ThinkDSP

This notebook contains code examples from Chapter 6: Discrete Cosine Transform

Copyright 2015 Allen Downey

License: Creative Commons Attribution 4.0 International

In [1]:
# Get thinkdsp.py

import os

if not os.path.exists('thinkdsp.py'):
    !wget https://github.com/AllenDowney/ThinkDSP/raw/master/code/thinkdsp.py
In [2]:
import numpy as np
PI2 = np.pi * 2

Synthesis

The simplest way to synthesize a mixture of sinusoids is to add up sinusoid signals and evaluate the sum.

In [3]:
from thinkdsp import CosSignal, SumSignal

def synthesize1(amps, fs, ts):
    components = [CosSignal(freq, amp)
                  for amp, freq in zip(amps, fs)]
    signal = SumSignal(*components)

    ys = signal.evaluate(ts)
    return ys

Here's an example that's a mixture of 4 components.

In [4]:
from thinkdsp import Wave

amps = np.array([0.6, 0.25, 0.1, 0.05])
fs = [100, 200, 300, 400]
framerate = 11025

ts = np.linspace(0, 1, framerate, endpoint=False)
ys = synthesize1(amps, fs, ts)
wave = Wave(ys, ts, framerate)
wave.apodize()
wave.make_audio()
Out[4]:

We can express the same process using matrix multiplication.

In [5]:
def synthesize2(amps, fs, ts):
    args = np.outer(ts, fs)
    M = np.cos(PI2 * args)
    ys = np.dot(M, amps)
    return ys

And it should sound the same.

In [6]:
ys = synthesize2(amps, fs, ts)
wave = Wave(ys, framerate)
wave.apodize()
wave.make_audio()
Out[6]:

And we can confirm that the differences are small.

In [7]:
ys1 = synthesize1(amps, fs, ts)
ys2 = synthesize2(amps, fs, ts)
np.max(np.abs(ys1 - ys2))
Out[7]:
1.2789769243681803e-13

Analysis

The simplest way to analyze a signal---that is, find the amplitude for each component---is to create the same matrix we used for synthesis and then solve the system of linear equations.

In [8]:
def analyze1(ys, fs, ts):
    args = np.outer(ts, fs)
    M = np.cos(PI2 * args)
    amps = np.linalg.solve(M, ys)
    return amps

Using the first 4 values from the wave array, we can recover the amplitudes.

In [9]:
n = len(fs)
amps2 = analyze1(ys[:n], fs, ts[:n])
amps2
Out[9]:
array([0.6 , 0.25, 0.1 , 0.05])

What we have so far is a simple version of a discrete cosine tranform (DCT), but it is not an efficient implementation because the matrix we get is not orthogonal.

In [10]:
# suppress scientific notation for small numbers
np.set_printoptions(precision=3, suppress=True)
In [11]:
def test1():
    amps = np.array([0.6, 0.25, 0.1, 0.05])
    N = 4.0
    time_unit = 0.001
    ts = np.arange(N) / N * time_unit
    max_freq = N / time_unit / 2
    fs = np.arange(N) / N * max_freq
    args = np.outer(ts, fs)
    M = np.cos(PI2 * args)
    return M

M = test1()
M
Out[11]:
array([[ 1.   ,  1.   ,  1.   ,  1.   ],
       [ 1.   ,  0.707,  0.   , -0.707],
       [ 1.   ,  0.   , -1.   , -0.   ],
       [ 1.   , -0.707, -0.   ,  0.707]])
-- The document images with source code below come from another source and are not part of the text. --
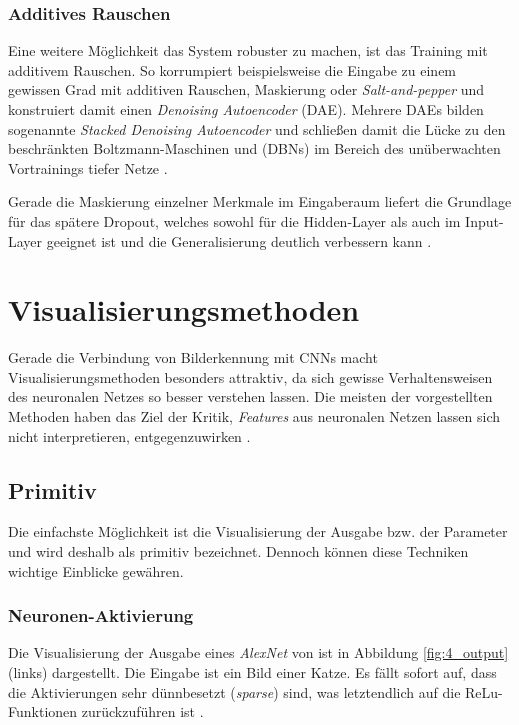 \subsubsection{Additives Rauschen}
Eine weitere Möglichkeit das System robuster zu machen, ist das Training mit additivem Rauschen. So korrumpiert beispielsweise \cite{Vincent2008} die Eingabe zu einem gewissen Grad mit additiven Rauschen, Maskierung oder \textit{Salt-and-pepper} und konstruiert damit einen \textit{Denoising Autoencoder} (DAE). Mehrere DAEs bilden sogenannte \textit{Stacked Denoising Autoencoder} und schließen damit die Lücke zu den beschränkten Boltzmann-Maschinen und (DBNs) im Bereich des unüberwachten Vortrainings tiefer Netze \cite[vgl.][]{Vincent2010}.

Gerade die Maskierung einzelner Merkmale im Eingaberaum liefert die Grundlage für das spätere Dropout, welches sowohl für die Hidden-Layer als auch im Input-Layer geeignet ist und die Generalisierung deutlich verbessern kann \cite[vgl.][]{Srivastava2014}.


\section{Visualisierungsmethoden}
Gerade die Verbindung von Bilderkennung mit CNNs macht Visualisierungsmethoden besonders attraktiv, da sich gewisse Verhaltensweisen des neuronalen Netzes so besser verstehen lassen.
Die meisten der vorgestellten Methoden haben das Ziel der Kritik, \textit{Features} aus neuronalen Netzen lassen sich nicht interpretieren, entgegenzuwirken \cite[vgl.][]{Zeiler2014}.

\subsection{Primitiv}

Die einfachste Möglichkeit ist die Visualisierung der Ausgabe bzw. der Parameter und wird deshalb als primitiv bezeichnet. Dennoch können diese Techniken wichtige Einblicke gewähren.

\subsubsection{Neuronen-Aktivierung}

Die Visualisierung der Ausgabe eines \textit{AlexNet} von \cite{Krizhevsky2012} ist in Abbildung \ref{fig:4_output} (links) dargestellt. Die Eingabe ist ein Bild einer Katze. Es fällt sofort auf, dass die Aktivierungen sehr dünnbesetzt (\textit{sparse}) sind, was letztendlich auf die ReLu-Funktionen zurückzuführen ist \cite[vgl.][]{Glorot2011}.


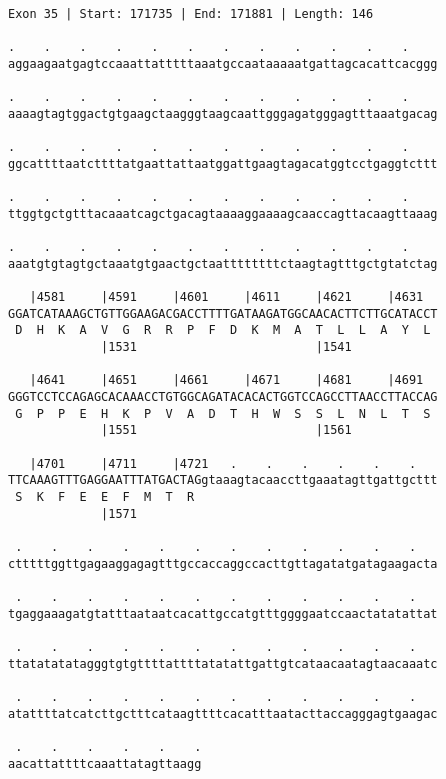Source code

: \documentclass{article}
\begin{document}
\newpage
\begin{Verbatim}[fontfamily=courier]
Exon 35 | Start: 171735 | End: 171881 | Length: 146

.    .    .    .    .    .    .    .    .    .    .    .    
aggaagaatgagtccaaattatttttaaatgccaataaaaatgattagcacattcacggg

.    .    .    .    .    .    .    .    .    .    .    .    
aaaagtagtggactgtgaagctaagggtaagcaattgggagatgggagtttaaatgacag

.    .    .    .    .    .    .    .    .    .    .    .    
ggcattttaatcttttatgaattattaatggattgaagtagacatggtcctgaggtcttt

.    .    .    .    .    .    .    .    .    .    .    .    
ttggtgctgtttacaaatcagctgacagtaaaaggaaaagcaaccagttacaagttaaag

.    .    .    .    .    .    .    .    .    .    .    .    
aaatgtgtagtgctaaatgtgaactgctaattttttttctaagtagtttgctgtatctag

   |4581     |4591     |4601     |4611     |4621     |4631  
GGATCATAAAGCTGTTGGAAGACGACCTTTTGATAAGATGGCAACACTTCTTGCATACCT
 D  H  K  A  V  G  R  R  P  F  D  K  M  A  T  L  L  A  Y  L 
             |1531                         |1541            

   |4641     |4651     |4661     |4671     |4681     |4691  
GGGTCCTCCAGAGCACAAACCTGTGGCAGATACACACTGGTCCAGCCTTAACCTTACCAG
 G  P  P  E  H  K  P  V  A  D  T  H  W  S  S  L  N  L  T  S 
             |1551                         |1561            

   |4701     |4711     |4721   .    .    .    .    .    .   
TTCAAAGTTTGAGGAATTTATGACTAGgtaaagtacaaccttgaaatagttgattgcttt
 S  K  F  E  E  F  M  T  R                                  
             |1571                                          

 .    .    .    .    .    .    .    .    .    .    .    .   
ctttttggttgagaaggagagtttgccaccaggccacttgttagatatgatagaagacta

 .    .    .    .    .    .    .    .    .    .    .    .   
tgaggaaagatgtatttaataatcacattgccatgtttggggaatccaactatatattat

 .    .    .    .    .    .    .    .    .    .    .    .   
ttatatatatagggtgtgttttattttatatattgattgtcataacaatagtaacaaatc

 .    .    .    .    .    .    .    .    .    .    .    .   
atattttatcatcttgctttcataagttttcacatttaatacttaccagggagtgaagac

 .    .    .    .    .    .
aacattattttcaaattatagttaagg
\end{Verbatim}
\end{document}
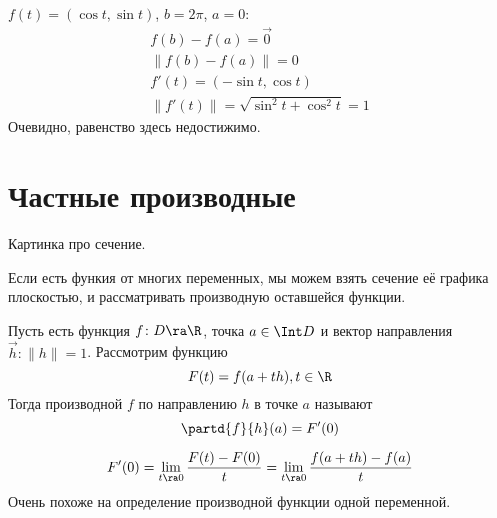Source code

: \begin{exmp}
	$f(t) = (\cos t, \sin t)$, $b = 2\pi$, $a = 0$:
	\begin{gather*}
		f(b) - f(a) = \vec 0 \\
		\| f(b) - f(a) \| = 0 \\
		f'(t) = (-\sin t, \cos t) \\
		\| f'(t) \| = \sqrt{\sin^2 t + \cos^2 t} = 1
	\end{gather*}
	Очевидно, равенство здесь недостижимо.
\end{exmp}

\section{Частные производные}

Картинка про сечение.

Если есть функия от многих переменных, мы можем взять сечение её графика плоскостью, и рассматривать производную оставшейся функции.

\begin{Def}
	Пусть есть функция $f\colon D \ra \R$, точка $a \in \Int D$ и вектор направления $\vec h\colon \|h\| = 1$.
	Рассмотрим функцию
	\[ F(t) = f(a + th), t \in \R \]
	Тогда производной $f$ по направлению $h$ в точке $a$ называют
	\[ \partd{f}{h}(a) = F'(0) \]
\end{Def}

\begin{Rem}
	\[ F'(0) = \lim_{t \ra 0} \frac{F(t) - F(0)}t = \lim_{t \ra 0} \frac{f(a + th) - f(a)}t \]
	Очень похоже на определение производной функции одной переменной.
\end{Rem}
To check whether a matrix is orthogonal, we can compute $M^T M$, which should be the identity matrix:

In [12]:
M.transpose().dot(M)
Out[12]:
array([[ 4.,  1., -0.,  1.],
       [ 1.,  2.,  1.,  0.],
       [-0.,  1.,  2.,  1.],
       [ 1.,  0.,  1.,  2.]])

But it's not, which means that this choice of M is not orthogonal.

Solving a linear system with a general matrix (that is, one that does not have nice properties like orthogonality) takes time proportional to $N^3$. With an orthogonal matrix, we can get that down to $N^2$. Here's how:

In [13]:
def test2():
    amps = np.array([0.6, 0.25, 0.1, 0.05])
    N = 4.0
    ts = (0.5 + np.arange(N)) / N
    fs = (0.5 + np.arange(N)) / 2
    args = np.outer(ts, fs)
    M = np.cos(PI2 * args)
    return M
    
M = test2()
M
Out[13]:
array([[ 0.981,  0.831,  0.556,  0.195],
       [ 0.831, -0.195, -0.981, -0.556],
       [ 0.556, -0.981,  0.195,  0.831],
       [ 0.195, -0.556,  0.831, -0.981]])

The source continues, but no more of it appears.